President Obama, In Paris, Says He's Confident Climate Deal Will Be Reached (Video) | KERA News

President Obama, In Paris, Says He's Confident Climate Deal Will Be Reached (Video)

Dec 1, 2015

President Barack Obama says he's confident the world will forge a major climate change agreement in the coming weeks.

Obama told reporters he's "convinced that we're going to get big things done here."

Obama spoke Tuesday as he ended a two-day trip to Paris for a United Nations conference on climate. He was among dozens of leaders who descended on the city to kick off the final weeks of talks on an international agreement to reduce global carbon emissions

Obama says he wants to see a deal that allows countries to continue to update their carbon-reduction targets regularly and one that allows developing nations to use new technology to "skip the dirty phase of development." He says a deal is critical to the global economy and to U.S. national security.

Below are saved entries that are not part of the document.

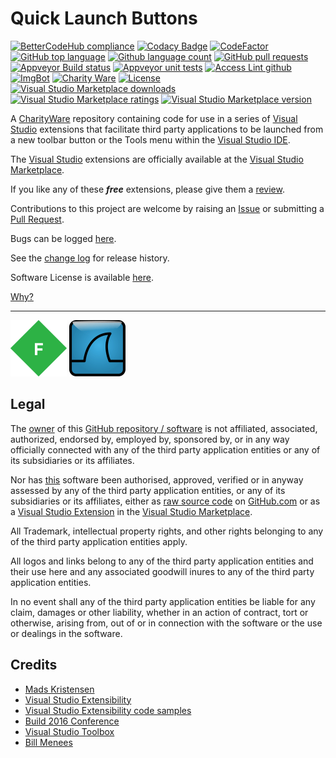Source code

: [VersionNumberBadgeURL]: https://vsmarketplacebadge.apphb.com/version/GregTrevellick.OpenInEmacs.svg
[VSMarketplaceUrl]: https://marketplace.visualstudio.com/search?term=trevellick&target=VS&sortBy=Relevance
[CharityWareURL]: https://github.com/GregTrevellick/MiscellaneousArtefacts/wiki/Charity-Ware
[WhyURL]: https://github.com/GregTrevellick/MiscellaneousArtefacts/wiki/Why

# Quick Launch Buttons

<!--BadgesSTART-->
<!-- Powered by https://github.com/GregTrevellick/ReadMeSynchronizer -->

[![BetterCodeHub compliance](https://bettercodehub.com/edge/badge/GregTrevellick/QuickLaunchButtons?branch=master)](https://bettercodehub.com/results/GregTrevellick/QuickLaunchButtons)
[![Codacy Badge](https://api.codacy.com/project/badge/Grade/def29563a15940cda03af19faac0e006)](https://www.codacy.com/project/gtrevellick/QuickLaunchButtons/dashboard?utm_source=github.com&amp;utm_medium=referral&amp;utm_content=GregTrevellick/QuickLaunchButtons&amp;utm_campaign=Badge_Grade_Dashboard)
[![CodeFactor](https://www.codefactor.io/repository/github/GregTrevellick/QuickLaunchButtons/badge)](https://www.codefactor.io/repository/github/GregTrevellick/QuickLaunchButtons)
[![GitHub top language](https://img.shields.io/github/languages/top/GregTrevellick/QuickLaunchButtons.svg)](https://github.com/GregTrevellick/QuickLaunchButtons)
[![Github language count](https://img.shields.io/github/languages/count/GregTrevellick/QuickLaunchButtons.svg)](https://github.com/GregTrevellick/QuickLaunchButtons)
[![GitHub pull requests](https://img.shields.io/github/issues-pr-raw/GregTrevellick/QuickLaunchButtons.svg)](https://github.com/GregTrevellick/QuickLaunchButtons/pulls)
[![Appveyor Build status](https://ci.appveyor.com/api/projects/status/e8fq3ang07ahq8yf?svg=true)](https://ci.appveyor.com/project/GregTrevellick/QuickLaunchButtons)
[![Appveyor unit tests](https://img.shields.io/appveyor/tests/GregTrevellick/QuickLaunchButtons.svg)](https://ci.appveyor.com/project/GregTrevellick/QuickLaunchButtons/build/tests)
[![Access Lint github](https://img.shields.io/badge/a11y-checked-green.svg)](https://www.accesslint.com)
[![ImgBot](https://img.shields.io/badge/images-optimized-green.svg)](https://imgbot.net/)
[![Charity Ware](https://img.shields.io/badge/charity%20ware-thank%20you-brightgreen.svg)](https://github.com/GregTrevellick/MiscellaneousArtefacts/wiki/Charity-Ware)
[![License](https://img.shields.io/github/license/gittools/gitlink.svg)](/LICENSE.txt)
[![Visual Studio Marketplace downloads](https://vsmarketplacebadge.apphb.com/installs/GregTrevellick.QuickLaunchButtons.svg)](https://marketplace.visualstudio.com/items?itemName=GregTrevellick.QuickLaunchButtons)
[![Visual Studio Marketplace ratings](https://vsmarketplacebadge.apphb.com/rating/GregTrevellick.QuickLaunchButtons.svg)](https://marketplace.visualstudio.com/items?itemName=GregTrevellick.QuickLaunchButtons)
[![Visual Studio Marketplace version](https://vsmarketplacebadge.apphb.com/version/GregTrevellick.QuickLaunchButtons.svg)](https://marketplace.visualstudio.com/items?itemName=GregTrevellick.QuickLaunchButtons)
<!--BadgesEND-->










A [CharityWare][CharityWareURL] repository containing code for use in a series of [Visual Studio][VisualStudioURL] extensions that facilitate third party applications to be launched from a new toolbar button or the Tools menu within the [Visual Studio IDE][VisualStudioURL].

The [Visual Studio][VisualStudioURL] extensions are officially available at the [Visual Studio Marketplace][VSMarketplaceUrl].

If you like any of these ***free*** extensions, please give them a [review][VSMarketplaceUrl].

Contributions to this project are welcome by raising an [Issue][GitHubRepoIssuesURL] or submitting a [Pull Request][GitHubRepoPullRequestsURL].

Bugs can be logged [here][GitHubRepoIssuesURL].

See the [change log](CHANGELOG.md) for release history.

Software License is available [here](/LICENSE.txt).

[Why?][WhyURL]

---------------------------------------

[![Fiddler](Src/QuickLaunchFiddler/Resources/VsixExtensionIcon_90x90.png)](https://marketplace.visualstudio.com/items?itemName=GregTrevellick.QuickLaunchFiddler)
[![Wireshark](Src/QuickLaunchWireshark/Resources/VsixExtensionIcon_90x90.png)](https://marketplace.visualstudio.com/items?itemName=GregTrevellick.QuickLaunchWireshark)

## Legal

The [owner](https://github.com/GregTrevellick) of this [GitHub repository / software][GitHubRepoURL] is not affiliated, associated, authorized, endorsed by, employed by, sponsored by, or in any way officially connected with any of the third party application entities or any of its subsidiaries or its affiliates.

Nor has [this][GitHubRepoURL] software been authorised, approved, verified or in anyway assessed by any of the third party application entities, or any of its subsidiaries or its affiliates, either as [raw source code][GitHubRepoURL] on [GitHub.com](https://github.com/) or as a [Visual Studio Extension][VSMarketplaceUrl] in the [Visual Studio Marketplace](https://marketplace.visualstudio.com/vs).

All Trademark, intellectual property rights, and other rights belonging to any of the third party application entities  apply.

All logos and links belong to any of the third party application entities and their use here and any associated goodwill inures to any of the third party application entities.

In no event shall any of the third party application entities be liable for any claim, damages or other liability, whether in an action of contract, tort or otherwise, arising from, out of or in connection with the software or the use or dealings in the software.

## Credits

- [Mads Kristensen](https://github.com/madskristensen) 
- [Visual Studio Extensibility](http://www.visualstudioextensibility.com/)
- [Visual Studio Extensibility code samples](https://github.com/visualstudioextensibility/VSX-Samples)
- [Build 2016 Conference](https://channel9.msdn.com/Events/Build/2016/B886) 
- [Visual Studio Toolbox](https://channel9.msdn.com/Shows/Visual-Studio-Toolbox/Extensions-by-Mads-Kristensen)
- [Bill Menees](http://www.menees.com/index.html)


[AppVeyorProjectUrl]: https://ci.appveyor.com/project/GregTrevellick/quicklaunchbuttons
[AppVeyorProjectBuildStatusBadgeSvg]: https://ci.appveyor.com/api/projects/status/e8fq3ang07ahq8yf?svg=true
[GitHubPagesURL]: https://gregtrevellick.github.io/QuickLaunchButtons/
[GitHubRepoURL]: https://github.com/GregTrevellick/QuickLaunchButtons
[GitHubRepoIssuesURL]: https://github.com/GregTrevellick/QuickLaunchButtons/issues
[GitHubRepoPullRequestsURL]: https://github.com/GregTrevellick/QuickLaunchButtons/pulls
[VisualStudioURL]: https://www.visualstudio.com/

President Obama says he hopes the shooting at a Planned Parenthood clinic in Colorado spurs conversation and action on deterring gun violence.

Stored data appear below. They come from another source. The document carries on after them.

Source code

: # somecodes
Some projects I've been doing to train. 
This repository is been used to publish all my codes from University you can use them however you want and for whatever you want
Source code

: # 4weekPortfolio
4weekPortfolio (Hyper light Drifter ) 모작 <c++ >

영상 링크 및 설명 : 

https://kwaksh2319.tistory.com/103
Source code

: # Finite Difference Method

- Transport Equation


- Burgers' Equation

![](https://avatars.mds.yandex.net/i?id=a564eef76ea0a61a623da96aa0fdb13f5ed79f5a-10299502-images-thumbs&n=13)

Obama, speaking at the global warming conference, says it will ultimately be up to Congress, states and local governments to act in ways that prevent people intent on committing violence from getting weapons.

He says the United States spends enormous resources to prevent terrorist attacks and the country has the power to do much more to prevent regular occurrence of gun homicides.

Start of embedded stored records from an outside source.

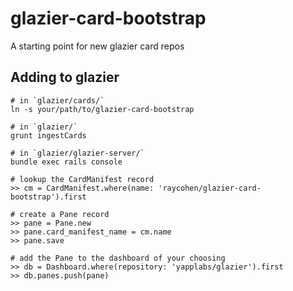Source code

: glazier-card-bootstrap
======================

A starting point for new glazier card repos


## Adding to glazier

    # in `glazier/cards/`
    ln -s your/path/to/glazier-card-bootstrap

    # in `glazier/`
    grunt ingestCards

    # in `glazier/glazier-server/`
    bundle exec rails console

    # lookup the CardManifest record
    >> cm = CardManifest.where(name: 'raycohen/glazier-card-bootstrap').first

    # create a Pane record
    >> pane = Pane.new
    >> pane.card_manifest_name = cm.name
    >> pane.save

    # add the Pane to the dashboard of your choosing
    >> db = Dashboard.where(repository: 'yapplabs/glazier').first
    >> db.panes.push(pane)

Last week's attack in Colorado killed three people. Nine others were wounded.

Earlier this morning, we streamed NPR's coverage of the press conference, as well as live video. Scroll down to watch the press conference again.

NPR has a recap of the president's remarks.

Video: Watch the press conference

Developments from the climate change conference

The Associated Press reports:

  • President Barack Obama says the private sector needs to have a seat at the table as the world's governments attempt to curb global warming. He says governments will set the targets that nations will try to reach, but it will be scientists, private sector investors and workers who will largely determine whether those goals are met.
  • British Prime Minister David Cameron, urging fellow world leaders to pursue cuts in man-made carbon dioxide emissions, said: "We should ask what will we say to our grandchildren if we fail. ... Instead of making excuses tomorrow, let's take action today." Prince Charles, French President Francois Hollande and the prime minister of Tuvalu were among others who invoked future generations to stress the importance of a long-term deal. More than 150 leaders met Monday in an unusual diplomatic effort to give impetus to two weeks of U.N.-led talks aiming at a new global climate accord.
  • Leaders of small island nations are pleading for their survival, asking bigger countries to do more to cut emissions and help threatened nations cope with rising seas and wilder storms blamed on man-made global warming. Peter M. Christian, president of the Pacific nation of Micronesia, called on U.N. Secretary-General Ban Ki-moon to declare a worldwide state of emergency. Christian said Monday: "The challenge is to save ourselves, not someone else, but ourselves." The prime minister of the Pacific country of Tuvalu, Enele Sosene Sopoaga, adds that "any further temperature increase will spell the total demise of Tuvalu."

  • Russian President Vladimir Putin says he and President Obama have a shared understanding on how to move toward a political settlement in Syria, but added that incidents like the recent downing of a Russian warplane by a Turkish fighter jet stymie broader cooperation against extremism. Putin and Obama had a half-hour meeting Monday on the sidelines of the climate summit near Paris.